Performance Auditors Lose Influence in Tight Times
Groups that assess the value of government programs inevitably make some enemies. That’s one reason the programs are always first on the chopping block.
We’ve been complaining about the decline in analytical capacity in the states and cities for some time now. We’ve written pieces, both in this space and in our online column, the B&G Report, lamenting cuts in Florida’s much-vaunted Office of Program Policy Analysis and Government Accountability (OPPAGA), elimination of the Oregon Progress Board and general cutbacks in the performance-auditing capacity nationwide.
We have connected this diminishment to the tough fiscal times states and localities face. Although that’s accurate, we may be minimizing another significant element in this phenomenon -- one that is much less savory than cost-cutting. Truth is, organizations that are empowered to find out if there’s real value to certain government expenditures can be mighty unpopular. This is especially so among the people who would otherwise be able to make those decisions based fundamentally on a program’s popularity among voters, political donors or other stakeholders. “When you take a performance evaluator that has been in existence for a long time, it has irritated and upset for decades just about every stakeholder,” says John Turcotte, former director of OPPAGA and head of the Program Evaluation Division of the North Carolina General Assembly. “When it is time to make cutbacks, there is a long line of people just waiting for a chance to do some damage.”
Take, for instance, the decision to defund the Kentucky Long-Term Policy Research Center in the state’s 2010-2012 budget. The cost was a mere $1.1 million, but the state took the budget-crunch environment as an opportunity to take action. “When the Legislature created the center, it wanted independent information,” Reginald Meeks, a state representative and former chair of the board for the center, told us at the time. “Then, it became an issue that they were so independent.”

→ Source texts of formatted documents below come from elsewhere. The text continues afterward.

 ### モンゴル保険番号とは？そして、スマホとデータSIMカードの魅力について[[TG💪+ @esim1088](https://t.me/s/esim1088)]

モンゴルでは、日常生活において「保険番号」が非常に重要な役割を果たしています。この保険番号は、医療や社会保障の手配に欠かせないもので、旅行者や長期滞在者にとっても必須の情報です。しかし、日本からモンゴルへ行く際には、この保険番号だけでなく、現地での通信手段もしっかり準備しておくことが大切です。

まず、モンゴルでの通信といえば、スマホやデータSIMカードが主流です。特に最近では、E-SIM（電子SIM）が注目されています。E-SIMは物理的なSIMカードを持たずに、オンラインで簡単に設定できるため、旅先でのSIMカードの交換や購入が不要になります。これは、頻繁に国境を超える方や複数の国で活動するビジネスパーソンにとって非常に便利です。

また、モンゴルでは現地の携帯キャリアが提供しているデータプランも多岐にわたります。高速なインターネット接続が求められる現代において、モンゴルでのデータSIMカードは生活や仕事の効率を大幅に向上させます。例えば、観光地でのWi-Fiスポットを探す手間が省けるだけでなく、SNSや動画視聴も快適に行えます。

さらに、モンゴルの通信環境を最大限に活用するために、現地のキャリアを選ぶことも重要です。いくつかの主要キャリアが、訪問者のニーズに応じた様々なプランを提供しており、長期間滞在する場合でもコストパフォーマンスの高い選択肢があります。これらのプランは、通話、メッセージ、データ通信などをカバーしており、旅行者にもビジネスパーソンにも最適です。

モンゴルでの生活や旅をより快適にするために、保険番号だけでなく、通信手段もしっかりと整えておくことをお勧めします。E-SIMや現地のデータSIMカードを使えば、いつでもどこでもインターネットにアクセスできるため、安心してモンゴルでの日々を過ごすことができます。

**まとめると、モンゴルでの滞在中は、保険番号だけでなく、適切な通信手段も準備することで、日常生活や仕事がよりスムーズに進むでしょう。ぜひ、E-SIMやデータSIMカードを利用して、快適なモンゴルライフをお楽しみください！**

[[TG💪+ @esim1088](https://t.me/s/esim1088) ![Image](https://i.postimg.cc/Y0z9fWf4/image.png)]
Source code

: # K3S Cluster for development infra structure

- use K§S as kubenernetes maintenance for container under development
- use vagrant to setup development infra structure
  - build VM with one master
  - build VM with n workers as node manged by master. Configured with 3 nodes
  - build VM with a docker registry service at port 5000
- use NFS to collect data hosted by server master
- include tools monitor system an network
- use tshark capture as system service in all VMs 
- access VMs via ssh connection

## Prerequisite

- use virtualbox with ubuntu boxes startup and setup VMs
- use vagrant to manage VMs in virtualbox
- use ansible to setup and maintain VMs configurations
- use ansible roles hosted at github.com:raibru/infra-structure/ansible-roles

An editorial in the Lexington Herald-Leader at the time echoed those sentiments. “Today’s legislative leaders of both parties,” the editors wrote, “apparently are more interested in maintaining total control of their domain than hearing independent analysis.”
The real issue here is not that legislators and other state and city officials aren’t getting lots of information. Many justifiably complain of an information overload. No, the problem is the nature of the kind of information they get, and who they get it from. Turcotte puts a fine point on it: “Lobbyists and people with money and power have access to means of communication that are just amazing. They can publish and push their particular point of view. Without information from an objective source, they will get their way.”
For years, we were deeply involved in a task, dubbed the Government Performance Project (GPP), that may be familiar to many of you. It evaluated the success with which states managed their money, personnel, infrastructure and other areas. Some states were enthusiastic about the effort. Others (particularly those who didn’t fare well in the grading) were less so. But the one element that seemed to appeal to the broadest group of readers was the GPP’s independence from any kind of in-state forces. Even when people may have disagreed with conclusions reached, they were unable to attack them as partisan.
It’s critical that people in power hear about things that don’t work as well as those that do. Subordinates can be fearful to share concerns, and that leaves it to outside, independent groups to do that job. They can’t “just assume that everything is getting fixed and problems are getting resolved and the world is not just magically working in their favor all the time,” says Gary Blackmer, director of the Oregon Audits Division.
One of the most frustrating (at least to us) examples of the loss of independence and capacity among such groups has taken place in Florida’s OPPAGA. The organization’s budget has been repeatedly cut over the last few years. As Howard Rasmussen, formerly a senior management consultant in the Florida Center for Public Management, told us, “People will argue they had to make the cuts, but it is atrocious that you cut an agency whose sole purpose is to improve your performance.”
But the budget cuts aren’t even the worst news from the Sunshine State. This is: In the last legislative session, a decision was made to put OPPAGA’s budget in the hands of the legislative leadership. In the past, this independent research arm had a dedicated funding source in the state budget, which helped to ensure its capacity to strive for truth-telling. What’s more, the top job at OPPAGA used to be confirmed by both the House and the Senate and could only be removed by a vote of both chambers. Now, the director serves at the pleasure of the leadership. It’s too soon to state categorically that these changes mean OPPAGA will lose its capacity to speak truth to power, but the handwriting appears to be on the wall.
Some speculate that the diminution of OPPAGA’s independence may have been partially a result of studies that investigated the value of privatization. In addition, reports about the state’s Medicaid Welfare Reform Project, which demonstrated that there was little evidence that the effort actually saved money or improved quality or care, seem to have cost OPPAGA support in the House.
“Hypocrisy might be a bit strong,” the editors of Florida’s Sun Sentinel wrote in May, “but one has to wonder why the Florida Legislature, which seemed so insistent on new measurements for teachers, government employees and state agencies, turned around and severely weakened the one agency that measures the work of lawmakers.”